High-yield: Temporality (cause precedes effect) is the only indispensable Hill criterion. Cohort and RCT satisfy it; cross-sectional and ecological do not.


Key Differentials — Don't Confuse These

  • Incidence vs Prevalence: Incidence = new cases (cohort/RCT); Prevalence = existing cases (cross-sectional). Prevalence = Incidence × Duration.
  • RR vs OR: RR is a true risk ratio (cohort/RCT); OR is an odds ratio (case-control); OR ≈ RR only when disease is rare.
  • RR vs AR: RR = strength of association; AR = excess risk attributable to exposure (preventive value).
  • Field trial vs Community trial: Field = healthy individuals (vaccine); Community = whole groups (fluoridation).
  • Allocation concealment vs Blinding: before vs after randomisation.
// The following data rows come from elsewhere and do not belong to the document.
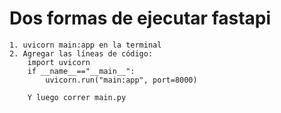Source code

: # Dos formas de ejecutar fastapi
    1. uvicorn main:app en la terminal
    2. Agregar las líneas de código:
        import uvicorn
        if __name__=="__main__":
            uvicorn.run("main:app", port=8000)

        Y luego correr main.py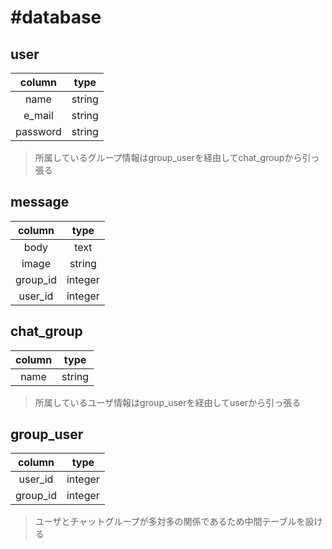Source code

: #database
====

## user

|column|type|
|:--:|:--:|
|name|string|
|e_mail|string |
|password|string|
>所属しているグループ情報はgroup_userを経由してchat_groupから引っ張る

## message

|column|type|
|:--:|:--:|
|body|text|
|image|string|
|group_id|integer|
|user_id|integer|

## chat_group

|column|type|
|:--:|:--:|
|name|string|
>所属しているユーザ情報はgroup_userを経由してuserから引っ張る

## group_user

|column|type|
|:--:|:--:|
|user_id|integer|
|group_id|integer|
>ユーザとチャットグループが多対多の関係であるため中間テーブルを設ける
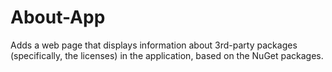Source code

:About-App
=========

Adds a web page that displays information about 3rd-party packages (specifically, the licenses) in the application, based on the NuGet packages.
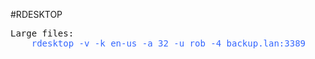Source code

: #RDESKTOP
<pre>
Large files:
	<span style="color: #3366ff;">rdesktop -v -k en-us -a 32 -u rob -4 backup.lan:3389</span>
</pre>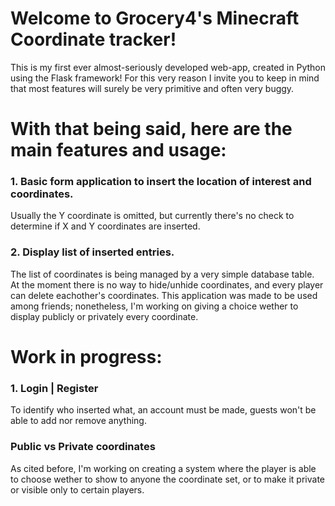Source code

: # Welcome to Grocery4's Minecraft Coordinate tracker!
This is my first ever almost-seriously developed web-app, created in Python using the Flask framework!
For this very reason I invite you to keep in mind that most features will surely be very primitive and often
very buggy.

# With that being said, here are the main features and usage:

### 1. Basic form application to insert the location of interest and coordinates.
Usually the Y coordinate is omitted, but currently there's no check to determine if X and Y coordinates
are inserted.

### 2. Display list of inserted entries.
The list of coordinates is being managed by a very simple database table. At the moment there is
no way to hide/unhide coordinates, and every player can delete eachother's coordinates.
This application was made to be used among friends; nonetheless, I'm working on giving a choice
wether to display publicly or privately every coordinate.

# Work in progress:

### 1. Login | Register
To identify who inserted what, an account must be made, guests won't be able to add nor remove anything.

### Public vs Private coordinates
As cited before, I'm working on creating a system where the player is able to choose wether to show
to anyone the coordinate set, or to make it private or visible only to certain players.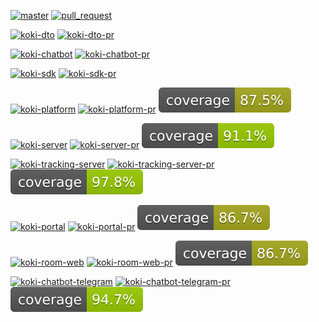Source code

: [![master](https://github.com/wutsi/koki-mono/actions/workflows/_master.yml/badge.svg)](https://github.com/wutsi/koki-mono/actions/workflows/_master.yml)
[![pull_request](https://github.com/wutsi/koki-mono/actions/workflows/_pr.yml/badge.svg)](https://github.com/wutsi/koki-mono/actions/workflows/_pr.yml)

[![koki-dto](https://github.com/wutsi/koki-mono/actions/workflows/koki-dto-master.yml/badge.svg)](https://github.com/wutsi/koki-mono/actions/workflows/koki-dto-master.yml)
[![koki-dto-pr](https://github.com/wutsi/koki-mono/actions/workflows/koki-dto-pr.yml/badge.svg)](https://github.com/wutsi/koki-mono/actions/workflows/koki-dto-pr.yml)

[![koki-chatbot](https://github.com/wutsi/koki-mono/actions/workflows/koki-chatbot-master.yml/badge.svg)](https://github.com/wutsi/koki-mono/actions/workflows/koki-chatbot-master.yml)
[![koki-chatbot-pr](https://github.com/wutsi/koki-mono/actions/workflows/koki-chatbot-pr.yml/badge.svg)](https://github.com/wutsi/koki-mono/actions/workflows/koki-chatbot-pr.yml)

[![koki-sdk](https://github.com/wutsi/koki-mono/actions/workflows/koki-sdk-master.yml/badge.svg)](https://github.com/wutsi/koki-mono/actions/workflows/koki-sdk-master.yml)
[![koki-sdk-pr](https://github.com/wutsi/koki-mono/actions/workflows/koki-sdk-pr.yml/badge.svg)](https://github.com/wutsi/koki-mono/actions/workflows/koki-sdk-pr.yml)

[![koki-platform](https://github.com/wutsi/koki-mono/actions/workflows/koki-platform-master.yml/badge.svg)](https://github.com/wutsi/koki-mono/actions/workflows/koki-platform-master.yml)
[![koki-platform-pr](https://github.com/wutsi/koki-mono/actions/workflows/koki-platform-pr.yml/badge.svg)](https://github.com/wutsi/koki-mono/actions/workflows/koki-platform-pr.yml)
![Coverage](.github/badges/koki-platform-jococo.svg)

[![koki-server](https://github.com/wutsi/koki-mono/actions/workflows/koki-server-master.yml/badge.svg)](https://github.com/wutsi/koki-mono/actions/workflows/koki-server-master.yml)
[![koki-server-pr](https://github.com/wutsi/koki-mono/actions/workflows/koki-server-pr.yml/badge.svg)](https://github.com/wutsi/koki-mono/actions/workflows/koki-server-pr.yml)
![Coverage](.github/badges/koki-server-jococo.svg)

[![koki-tracking-server](https://github.com/wutsi/koki-mono/actions/workflows/koki-tracking-server-master.yml/badge.svg)](https://github.com/wutsi/koki-mono/actions/workflows/koki-tracking-server-master.yml)
[![koki-tracking-server-pr](https://github.com/wutsi/koki-mono/actions/workflows/koki-tracking-server-pr.yml/badge.svg)](https://github.com/wutsi/koki-mono/actions/workflows/koki-tracking-server-pr.yml)
![Coverage](.github/badges/koki-tracking-server-jococo.svg)

[![koki-portal](https://github.com/wutsi/koki-mono/actions/workflows/koki-portal-master.yml/badge.svg)](https://github.com/wutsi/koki-mono/actions/workflows/koki-portal-master.yml)
[![koki-portal-pr](https://github.com/wutsi/koki-mono/actions/workflows/koki-portal-pr.yml/badge.svg)](https://github.com/wutsi/koki-mono/actions/workflows/koki-portal-pr.yml)
![Coverage](.github/badges/koki-portal-jococo.svg)

[![koki-room-web](https://github.com/wutsi/koki-mono/actions/workflows/koki-room-web-master.yml/badge.svg)](https://github.com/wutsi/koki-mono/actions/workflows/koki-room-web-master.yml)
[![koki-room-web-pr](https://github.com/wutsi/koki-mono/actions/workflows/koki-room-web-pr.yml/badge.svg)](https://github.com/wutsi/koki-mono/actions/workflows/koki-room-web-pr.yml)
![Coverage](.github/badges/koki-room-web-jococo.svg)

[![koki-chatbot-telegram](https://github.com/wutsi/koki-mono/actions/workflows/koki-chatbot-telegram-master.yml/badge.svg)](https://github.com/wutsi/koki-mono/actions/workflows/koki-chatbot-telegram-master.yml)
[![koki-chatbot-telegram-pr](https://github.com/wutsi/koki-mono/actions/workflows/koki-chatbot-telegram-pr.yml/badge.svg)](https://github.com/wutsi/koki-mono/actions/workflows/koki-chatbot-telegram-pr.yml)
![Coverage](.github/badges/koki-chatbot-telegram-jococo.svg)
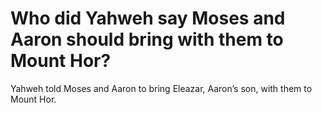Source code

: # Who did Yahweh say Moses and Aaron should bring with them to Mount Hor?

Yahweh told Moses and Aaron to bring Eleazar, Aaron’s son, with them to Mount Hor.
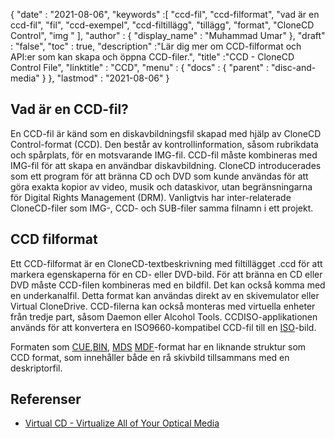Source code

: {
  "date" : "2021-08-06",
  "keywords" :[ "ccd-fil", "ccd-filformat", "vad är en ccd-fil", "fil", "ccd-exempel", "ccd-filtillägg", "tillägg", "format", "CloneCD Control", "img " ],
  "author" : {
    "display_name" : "Muhammad Umar"
},
  "draft" : "false",
   "toc" : true,
  "description" :"Lär dig mer om CCD-filformat och API:er som kan skapa och öppna CCD-filer.",
  "title" :"CCD - CloneCD Control File",
  "linktitle" : "CCD",
  "menu" : {
    "docs" : {
      "parent" : "disc-and-media"
}
},
  "lastmod" : "2021-08-06"
}

## Vad är en CCD-fil?

En CCD-fil är känd som en diskavbildningsfil skapad med hjälp av CloneCD Control-format (CCD). Den består av kontrollinformation, såsom rubrikdata och spårplats, för en motsvarande IMG-fil. CCD-fil måste kombineras med IMG-fil för att skapa en användbar diskavbildning. CloneCD introducerades som ett program för att bränna CD och DVD som kunde användas för att göra exakta kopior av video, musik och dataskivor, utan begränsningarna för Digital Rights Management (DRM). Vanligtvis har inter-relaterade CloneCD-filer som IMG-, CCD- och SUB-filer samma filnamn i ett projekt.

## CCD filformat

Ett CCD-filformat är en CloneCD-textbeskrivning med filtillägget .ccd för att markera egenskaperna för en CD- eller DVD-bild. För att bränna en CD eller DVD måste CCD-filen kombineras med en bildfil. Det kan också komma med en underkanalfil. Detta format kan användas direkt av en skivemulator eller Virtual CloneDrive. CCD-filerna kan också monteras med virtuella enheter från tredje part, såsom Daemon eller Alcohol Tools. CCDISO-applikationen används för att konvertera en ISO9660-kompatibel CCD-fil till en [ISO](/sv/compression/iso/)-bild.

Formaten som [CUE](/sv/disc-and-media/cue/),[BIN](/sv/disc-and-media/bin/), [MDS]() [MDF]()-format har en liknande struktur som CCD format, som innehåller både en rå skivbild tillsammans med en deskriptorfil.

## Referenser

* [Virtual CD - Virtualize All of Your Optical Media](https://www.virtualcd-online.com/)


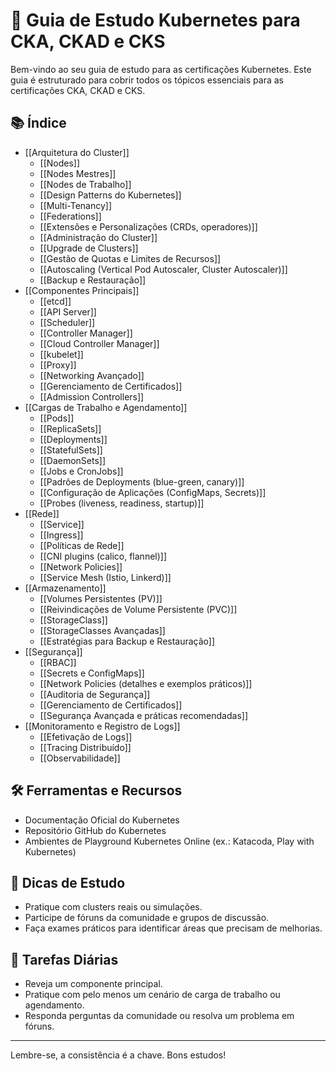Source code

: # 🚀 Guia de Estudo Kubernetes para CKA, CKAD e CKS

Bem-vindo ao seu guia de estudo para as certificações Kubernetes. Este guia é estruturado para cobrir todos os tópicos essenciais para as certificações CKA, CKAD e CKS.

## 📚 Índice

- [[Arquitetura do Cluster]]
	-  [[Nodes]]
	- [[Nodes Mestres]]
	- [[Nodes de Trabalho]]
	- [[Design Patterns do Kubernetes]]
	- [[Multi-Tenancy]]
	- [[Federations]]
	- [[Extensões e Personalizações (CRDs, operadores)]]
	- [[Administração do Cluster]]
	- [[Upgrade de Clusters]]
	- [[Gestão de Quotas e Limites de Recursos]]
	- [[Autoscaling (Vertical Pod Autoscaler, Cluster Autoscaler)]]
	- [[Backup e Restauração]]
- [[Componentes Principais]]
	- [[etcd]]
	- [[API Server]]
	- [[Scheduler]]
	- [[Controller Manager]]
	- [[Cloud Controller Manager]]
	- [[kubelet]]
	- [[Proxy]]
	- [[Networking Avançado]]
	- [[Gerenciamento de Certificados]]
	- [[Admission Controllers]]
- [[Cargas de Trabalho e Agendamento]]
	- [[Pods]]
	- [[ReplicaSets]]
	- [[Deployments]]
	- [[StatefulSets]]
	- [[DaemonSets]]
	- [[Jobs e CronJobs]]
	- [[Padrões de Deployments (blue-green, canary)]]
	- [[Configuração de Aplicações (ConfigMaps, Secrets)]]
	- [[Probes (liveness, readiness, startup)]]
- [[Rede]]
	- [[Service]]
	- [[Ingress]]
	- [[Políticas de Rede]]
	-  [[CNI plugins (calico, flannel)]]
	- [[Network Policies]]
	- [[Service Mesh (Istio, Linkerd)]]
- [[Armazenamento]]
	- [[Volumes Persistentes (PV)]]
	- [[Reivindicações de Volume Persistente (PVC)]]
	- [[StorageClass]]
	- [[StorageClasses Avançadas]]
	- [[Estratégias para Backup e Restauração]]
- [[Segurança]]
	- [[RBAC]]
	- [[Secrets e ConfigMaps]]
	- [[Network Policies (detalhes e exemplos práticos)]]
	- [[Auditoria de Segurança]]
	- [[Gerenciamento de Certificados]]
	- [[Segurança Avançada e práticas recomendadas]]
- [[Monitoramento e Registro de Logs]]
	- [[Efetivação de Logs]]
	- [[Tracing Distribuído]] 
	- [[Observabilidade]]

## 🛠️ Ferramentas e Recursos

- Documentação Oficial do Kubernetes
- Repositório GitHub do Kubernetes
- Ambientes de Playground Kubernetes Online (ex.: Katacoda, Play with Kubernetes)

## 📝 Dicas de Estudo

- Pratique com clusters reais ou simulações.
- Participe de fóruns da comunidade e grupos de discussão.
- Faça exames práticos para identificar áreas que precisam de melhorias.

## 🔄 Tarefas Diárias

- Reveja um componente principal.
- Pratique com pelo menos um cenário de carga de trabalho ou agendamento.
- Responda perguntas da comunidade ou resolva um problema em fóruns.

---

Lembre-se, a consistência é a chave. Bons estudos!
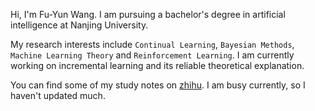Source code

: Hi, I'm Fu-Yun Wang. I am pursuing a bachelor's degree in artificial intelligence at Nanjing University.

My research interests include `Continual Learning`, `Bayesian Methods`, `Machine Learning Theory` and `Reinforcement Learning`. I am currently working on incremental learning and  its reliable theoretical explanation.

You can find some of my study notes on [zhihu](https://www.zhihu.com/people/tian-cai-68-16). 
I am busy currently, so I haven't updated much.
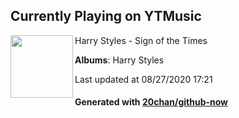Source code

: ## Currently Playing on YTMusic

[<img align="left" width="100" src="https://lh3.googleusercontent.com/-LQ9U3M24vS9KyGUkG_kiTdNF5J9RckMcUwDBAdF7Sj5dN39SO1apKL7dq6zblUQ8XZnO05lqq8e9lbdSw">](https://music.youtube.com/channel/UCVacQ2t5GUZ2t_J3Ia9BynA)

Harry Styles - Sign of the Times

**Albums**: Harry Styles

Last updated at 08/27/2020 17:21

#### Generated with [20chan/github-now](https://github.com/20chan/github-now)


<!--
**20chan/20chan** is a ✨ _special_ ✨ repository because its `README.md` (this file) appears on your GitHub profile.

Here are some ideas to get you started:

- 🔭 I’m currently working on ...
- 🌱 I’m currently learning ...
- 👯 I’m looking to collaborate on ...
- 🤔 I’m looking for help with ...
- 💬 Ask me about ...
- 📫 How to reach me: ...
- 😄 Pronouns: ...
- ⚡ Fun fact: ...
-->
Recently asked / exam angle

  • "A study begins with lung-cancer patients and healthy controls and asks about past smoking" → case-control; measure = Odds Ratio; cannot calculate RR.
  • "Per-capita sugar intake correlated with diabetes mortality across 30 countries" → ecological study; pitfall = ecological fallacy.
  • "Framingham study type" → prospective cohort, yields incidence and RR.
  • "Which design best for a rare disease?" → case-control; for a rare exposurecohort.
  • "Best design to estimate disease burden/prevalence for health planning" → cross-sectional survey.
  • "ARR = 0.02, find NNT" → NNT = 1/0.02 = 50.
  • "Which analysis preserves randomisation despite dropouts?" → Intention-to-treat.
  • "Only method controlling unknown confounders" → randomisation.
  • "Which is the only mandatory Bradford Hill criterion?" → Temporality.
  • "Hospital-based cases and controls give which bias?" → Berksonian bias.

Rapid revision

  1. Cohort starts with exposure → forward → gives incidence, RR, AR; best for rare exposure & multiple outcomes.
  2. Case-control starts with disease → backward → gives OR only; best for rare disease & multiple exposures; main bias = recall bias.
  3. OR ≈ RR when disease is rare (rare-disease assumption).
  4. Cross-sectional gives prevalence, never incidence; cannot prove causation; suited to chronic disease; risk of Neyman bias.
  5. Ecological study unit = population; pitfall = ecological fallacy.
  6. RR = strength of association; AR = preventive/public-health impact; PAR guides community intervention.
  7. NNT = 1/ARR; lower NNT = better treatment; never use RRR for NNT.
  8. Randomisation alone controls unknown confounders; ITT analysis preserves it.
  9. Allocation concealment (pre-randomisation) ≠ blinding (post-allocation).
  10. Evidence pyramid apex = meta-analysis of RCTs; base = case report.
  11. Temporality is the only obligatory Bradford Hill criterion.
  12. Prevalence = Incidence × Duration.